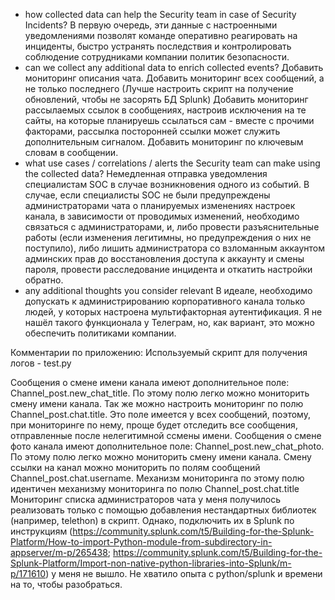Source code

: - how collected data can help the Security team in case of Security Incidents?
В первую очередь, эти данные с настроенными уведомлениями позволят команде оперативно реагировать на инциденты, быстро устранять последствия и контролировать соблюдение сотрудниками компании политик безопасности.
- can we collect any additional data to enrich collected events?
Добавить мониторинг описания чата.
Добавить мониторинг всех сообщений, а не только последнего (Лучше настроить скрипт на получение обновлений, чтобы не засорять БД Splunk)
Добавить мониторинг рассылаемых ссылок в сообщениях, настроив исключения на те сайты, на которые планируешь ссылаться сам - вместе с прочими факторами, рассылка посторонней ссылки может служить дополнительным сигналом.
Добавить мониторинг по ключевым словам в сообщении.
- what use cases / correlations / alerts the Security team can make using the collected data?
Немедленная отправка уведомления специалистам SOC в случае возникновения одного из событий. В случае, если специалисты SOC не были предупреждены администраторами чата о планируемых изменениях настроек канала, в зависимости от проводимых изменений, необходимо связаться с администраторами, и, либо провести разъяснительные работы (если изменения легитимны, но предупреждения о них не поступило), либо лишить администратора со взломанным аккаунтом админских прав до восстановления доступа к аккаунту и смены пароля, провести расследование инцидента и откатить настройки обратно.
- any additional thoughts you consider relevant
В идеале, необходимо допускать к администрированию корпоративного канала только людей, у которых настроена мультифакторная аутентификация. Я не нашёл такого функционала у Телеграм, но, как вариант, это можно обеспечить политиками компании.


Комментарии по приложению:
Используемый скрипт для получения логов - test.py

Сообщения о смене имени канала имеют дополнительное поле: Channel_post.new_chat_title. По этому полю легко можно мониторить смену имени канала. Так же можно настроить мониторинг по полю Channel_post.chat.title. Это поле имеется у всех сообщений, поэтому, при мониторинге по нему, проще будет отследить все сообщения, отправленные после нелегитимной ссмены имени.
Сообщения о смене фото канала имеют дополнительное поле: Channel_post.new_chat_photo. По этому полю легко можно мониторить смену имени канала.
Смену ссылки на канал можно мониторить по полям сообщений Channel_post.chat.username. Механизм мониторинга по этому полю идентичен механизму мониторинга по полю Channel_post.chat.title
Мониторинг списка администраторов чата у меня получилось реализовать только с помощью добавления нестандартных библиотек (например, telethon) в скрипт. Однако, подключить их в Splunk по инструкциям (https://community.splunk.com/t5/Building-for-the-Splunk-Platform/How-to-import-Python-module-from-subdirectory-in-appserver/m-p/265438; https://community.splunk.com/t5/Building-for-the-Splunk-Platform/Import-non-native-python-libraries-into-Splunk/m-p/171610) у меня не вышло. Не хватило опыта с python/splunk и времени на то, чтобы разобраться.
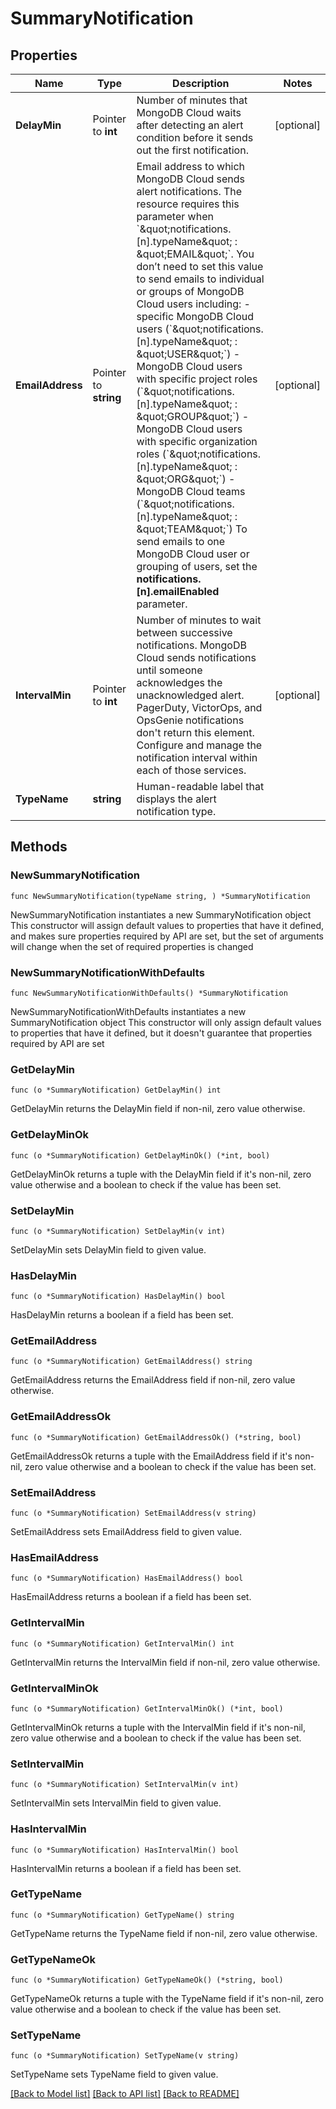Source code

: # SummaryNotification

## Properties

Name | Type | Description | Notes
------------ | ------------- | ------------- | -------------
**DelayMin** | Pointer to **int** | Number of minutes that MongoDB Cloud waits after detecting an alert condition before it sends out the first notification. | [optional] 
**EmailAddress** | Pointer to **string** | Email address to which MongoDB Cloud sends alert notifications. The resource requires this parameter when &#x60;\&quot;notifications.[n].typeName\&quot; : \&quot;EMAIL\&quot;&#x60;. You don’t need to set this value to send emails to individual or groups of MongoDB Cloud users including:  - specific MongoDB Cloud users (&#x60;\&quot;notifications.[n].typeName\&quot; : \&quot;USER\&quot;&#x60;) - MongoDB Cloud users with specific project roles (&#x60;\&quot;notifications.[n].typeName\&quot; : \&quot;GROUP\&quot;&#x60;) - MongoDB Cloud users with specific organization roles (&#x60;\&quot;notifications.[n].typeName\&quot; : \&quot;ORG\&quot;&#x60;) - MongoDB Cloud teams (&#x60;\&quot;notifications.[n].typeName\&quot; : \&quot;TEAM\&quot;&#x60;)  To send emails to one MongoDB Cloud user or grouping of users, set the **notifications.[n].emailEnabled** parameter. | [optional] 
**IntervalMin** | Pointer to **int** | Number of minutes to wait between successive notifications. MongoDB Cloud sends notifications until someone acknowledges the unacknowledged alert.  PagerDuty, VictorOps, and OpsGenie notifications don&#39;t return this element. Configure and manage the notification interval within each of those services. | [optional] 
**TypeName** | **string** | Human-readable label that displays the alert notification type. | 

## Methods

### NewSummaryNotification

`func NewSummaryNotification(typeName string, ) *SummaryNotification`

NewSummaryNotification instantiates a new SummaryNotification object
This constructor will assign default values to properties that have it defined,
and makes sure properties required by API are set, but the set of arguments
will change when the set of required properties is changed

### NewSummaryNotificationWithDefaults

`func NewSummaryNotificationWithDefaults() *SummaryNotification`

NewSummaryNotificationWithDefaults instantiates a new SummaryNotification object
This constructor will only assign default values to properties that have it defined,
but it doesn't guarantee that properties required by API are set

### GetDelayMin

`func (o *SummaryNotification) GetDelayMin() int`

GetDelayMin returns the DelayMin field if non-nil, zero value otherwise.

### GetDelayMinOk

`func (o *SummaryNotification) GetDelayMinOk() (*int, bool)`

GetDelayMinOk returns a tuple with the DelayMin field if it's non-nil, zero value otherwise
and a boolean to check if the value has been set.

### SetDelayMin

`func (o *SummaryNotification) SetDelayMin(v int)`

SetDelayMin sets DelayMin field to given value.

### HasDelayMin

`func (o *SummaryNotification) HasDelayMin() bool`

HasDelayMin returns a boolean if a field has been set.

### GetEmailAddress

`func (o *SummaryNotification) GetEmailAddress() string`

GetEmailAddress returns the EmailAddress field if non-nil, zero value otherwise.

### GetEmailAddressOk

`func (o *SummaryNotification) GetEmailAddressOk() (*string, bool)`

GetEmailAddressOk returns a tuple with the EmailAddress field if it's non-nil, zero value otherwise
and a boolean to check if the value has been set.

### SetEmailAddress

`func (o *SummaryNotification) SetEmailAddress(v string)`

SetEmailAddress sets EmailAddress field to given value.

### HasEmailAddress

`func (o *SummaryNotification) HasEmailAddress() bool`

HasEmailAddress returns a boolean if a field has been set.

### GetIntervalMin

`func (o *SummaryNotification) GetIntervalMin() int`

GetIntervalMin returns the IntervalMin field if non-nil, zero value otherwise.

### GetIntervalMinOk

`func (o *SummaryNotification) GetIntervalMinOk() (*int, bool)`

GetIntervalMinOk returns a tuple with the IntervalMin field if it's non-nil, zero value otherwise
and a boolean to check if the value has been set.

### SetIntervalMin

`func (o *SummaryNotification) SetIntervalMin(v int)`

SetIntervalMin sets IntervalMin field to given value.

### HasIntervalMin

`func (o *SummaryNotification) HasIntervalMin() bool`

HasIntervalMin returns a boolean if a field has been set.

### GetTypeName

`func (o *SummaryNotification) GetTypeName() string`

GetTypeName returns the TypeName field if non-nil, zero value otherwise.

### GetTypeNameOk

`func (o *SummaryNotification) GetTypeNameOk() (*string, bool)`

GetTypeNameOk returns a tuple with the TypeName field if it's non-nil, zero value otherwise
and a boolean to check if the value has been set.

### SetTypeName

`func (o *SummaryNotification) SetTypeName(v string)`

SetTypeName sets TypeName field to given value.



[[Back to Model list]](../README.md#documentation-for-models) [[Back to API list]](../README.md#documentation-for-api-endpoints) [[Back to README]](../README.md)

## TASK DESCRIPTION
Report how many lines in the data include the word "that". Nothing else is needed.

## ANSWER FOR THIS EXERCISE
5